→ **What is expected**: The word "global" may appear in some lines of the data; copy every such line.

Saved entries
= Beginning of Section =
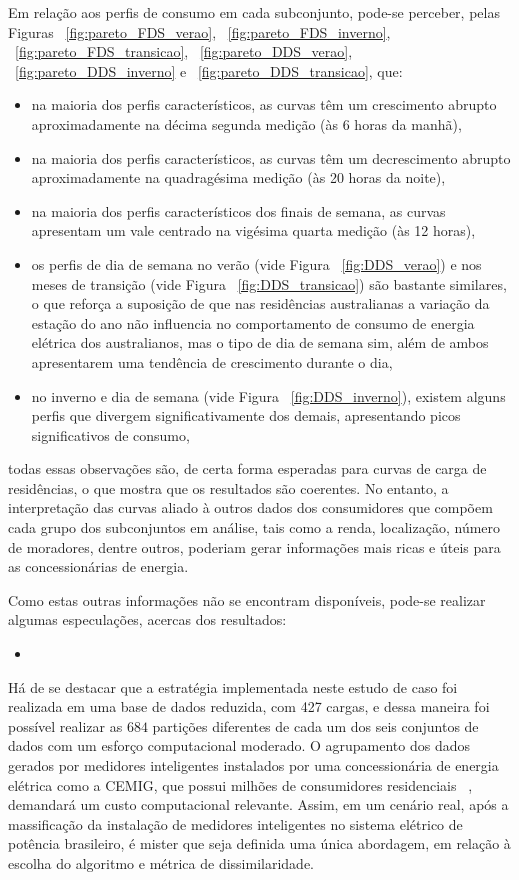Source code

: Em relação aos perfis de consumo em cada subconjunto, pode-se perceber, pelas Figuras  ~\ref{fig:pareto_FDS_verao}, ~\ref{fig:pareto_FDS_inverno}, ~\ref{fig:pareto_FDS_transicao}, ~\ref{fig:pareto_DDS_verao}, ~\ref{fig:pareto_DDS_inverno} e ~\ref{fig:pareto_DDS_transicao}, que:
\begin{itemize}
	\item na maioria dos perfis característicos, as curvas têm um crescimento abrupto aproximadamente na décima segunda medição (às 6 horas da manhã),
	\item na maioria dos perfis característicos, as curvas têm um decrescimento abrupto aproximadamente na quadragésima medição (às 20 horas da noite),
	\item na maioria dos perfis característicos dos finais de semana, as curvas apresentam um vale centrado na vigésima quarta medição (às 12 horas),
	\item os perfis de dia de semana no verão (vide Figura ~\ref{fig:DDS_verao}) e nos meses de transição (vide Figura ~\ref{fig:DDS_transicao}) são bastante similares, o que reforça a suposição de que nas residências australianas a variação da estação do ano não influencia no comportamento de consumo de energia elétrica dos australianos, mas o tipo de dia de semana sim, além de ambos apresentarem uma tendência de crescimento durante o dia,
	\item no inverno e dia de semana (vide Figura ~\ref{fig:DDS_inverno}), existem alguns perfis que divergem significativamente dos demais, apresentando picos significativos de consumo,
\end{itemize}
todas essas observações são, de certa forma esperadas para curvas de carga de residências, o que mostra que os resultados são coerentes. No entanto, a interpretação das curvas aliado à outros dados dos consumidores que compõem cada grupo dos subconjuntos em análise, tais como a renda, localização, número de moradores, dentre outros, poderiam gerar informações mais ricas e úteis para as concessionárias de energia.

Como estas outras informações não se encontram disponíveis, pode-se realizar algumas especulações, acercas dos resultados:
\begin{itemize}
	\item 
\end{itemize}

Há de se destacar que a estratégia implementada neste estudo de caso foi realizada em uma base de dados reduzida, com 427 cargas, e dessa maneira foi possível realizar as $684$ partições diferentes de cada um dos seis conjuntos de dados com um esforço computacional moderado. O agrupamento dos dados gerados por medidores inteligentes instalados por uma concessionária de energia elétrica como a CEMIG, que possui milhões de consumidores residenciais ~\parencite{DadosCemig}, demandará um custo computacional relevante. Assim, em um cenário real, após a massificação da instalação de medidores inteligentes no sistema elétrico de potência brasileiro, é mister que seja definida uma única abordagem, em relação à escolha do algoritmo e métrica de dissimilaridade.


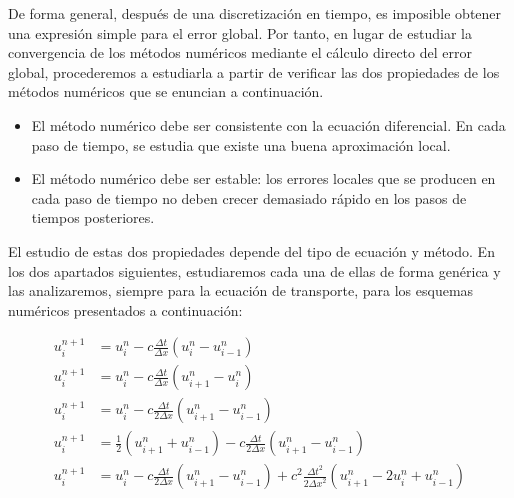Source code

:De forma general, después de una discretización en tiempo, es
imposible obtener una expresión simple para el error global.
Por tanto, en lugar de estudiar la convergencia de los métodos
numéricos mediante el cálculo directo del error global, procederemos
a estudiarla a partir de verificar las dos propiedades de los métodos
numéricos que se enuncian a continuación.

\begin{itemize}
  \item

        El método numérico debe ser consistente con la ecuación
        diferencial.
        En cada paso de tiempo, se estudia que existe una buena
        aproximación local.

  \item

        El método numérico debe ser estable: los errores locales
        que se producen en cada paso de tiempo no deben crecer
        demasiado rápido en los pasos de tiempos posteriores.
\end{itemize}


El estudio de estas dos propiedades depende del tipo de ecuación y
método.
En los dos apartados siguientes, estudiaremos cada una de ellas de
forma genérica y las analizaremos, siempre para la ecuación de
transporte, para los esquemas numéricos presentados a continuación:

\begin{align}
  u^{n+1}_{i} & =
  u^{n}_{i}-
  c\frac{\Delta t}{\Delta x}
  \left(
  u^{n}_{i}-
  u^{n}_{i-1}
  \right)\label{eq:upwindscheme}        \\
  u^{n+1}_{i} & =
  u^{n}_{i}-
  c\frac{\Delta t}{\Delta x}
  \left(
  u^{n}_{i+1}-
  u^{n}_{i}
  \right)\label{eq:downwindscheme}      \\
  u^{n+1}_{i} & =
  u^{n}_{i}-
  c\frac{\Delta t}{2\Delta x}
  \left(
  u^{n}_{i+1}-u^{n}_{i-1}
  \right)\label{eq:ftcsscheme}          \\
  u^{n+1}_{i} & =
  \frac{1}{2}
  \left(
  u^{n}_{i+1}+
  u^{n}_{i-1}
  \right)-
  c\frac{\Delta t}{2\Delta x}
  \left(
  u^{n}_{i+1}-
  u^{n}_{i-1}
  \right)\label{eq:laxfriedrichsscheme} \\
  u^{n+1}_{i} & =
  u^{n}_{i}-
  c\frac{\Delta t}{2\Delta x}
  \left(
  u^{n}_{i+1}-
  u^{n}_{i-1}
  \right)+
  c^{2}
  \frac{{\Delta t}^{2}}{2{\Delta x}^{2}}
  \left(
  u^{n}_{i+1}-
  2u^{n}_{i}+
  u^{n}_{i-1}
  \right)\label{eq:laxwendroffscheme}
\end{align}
= End of Section =
= Beginning of Section =
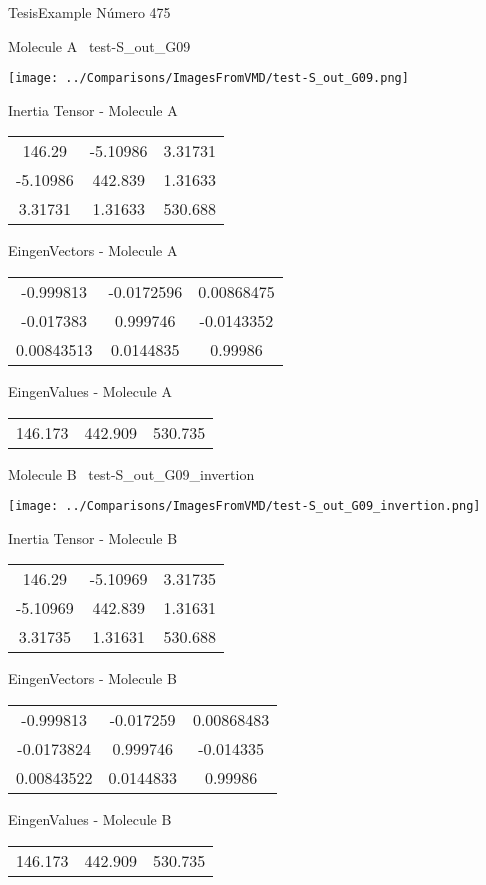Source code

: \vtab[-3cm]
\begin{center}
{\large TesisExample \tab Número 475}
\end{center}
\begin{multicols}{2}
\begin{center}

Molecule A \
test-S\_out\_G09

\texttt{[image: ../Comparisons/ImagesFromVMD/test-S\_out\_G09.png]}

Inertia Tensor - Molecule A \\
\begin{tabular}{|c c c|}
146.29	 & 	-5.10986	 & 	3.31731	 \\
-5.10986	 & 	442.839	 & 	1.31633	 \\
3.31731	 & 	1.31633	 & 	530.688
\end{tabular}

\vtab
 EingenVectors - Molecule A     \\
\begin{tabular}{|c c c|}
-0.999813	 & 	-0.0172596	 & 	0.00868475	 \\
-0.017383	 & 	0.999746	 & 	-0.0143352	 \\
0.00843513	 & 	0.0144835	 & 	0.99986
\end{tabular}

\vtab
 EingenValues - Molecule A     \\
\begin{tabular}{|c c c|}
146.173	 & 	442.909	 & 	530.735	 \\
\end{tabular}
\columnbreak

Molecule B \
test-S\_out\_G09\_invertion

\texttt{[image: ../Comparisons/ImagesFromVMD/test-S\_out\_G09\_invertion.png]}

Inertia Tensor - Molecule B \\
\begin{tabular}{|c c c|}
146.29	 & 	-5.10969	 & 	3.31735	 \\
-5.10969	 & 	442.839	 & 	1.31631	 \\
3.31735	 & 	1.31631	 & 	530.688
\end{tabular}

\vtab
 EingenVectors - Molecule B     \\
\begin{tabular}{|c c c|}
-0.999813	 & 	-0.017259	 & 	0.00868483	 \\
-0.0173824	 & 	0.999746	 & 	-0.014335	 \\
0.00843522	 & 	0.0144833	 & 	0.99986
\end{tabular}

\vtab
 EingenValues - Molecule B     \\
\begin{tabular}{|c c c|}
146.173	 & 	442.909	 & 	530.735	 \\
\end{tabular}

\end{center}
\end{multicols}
= End of Section =
→ **Solution to this problem**:
imposible obtener una expresión simple para el error global.
numéricos mediante el cálculo directo del error global, procederemos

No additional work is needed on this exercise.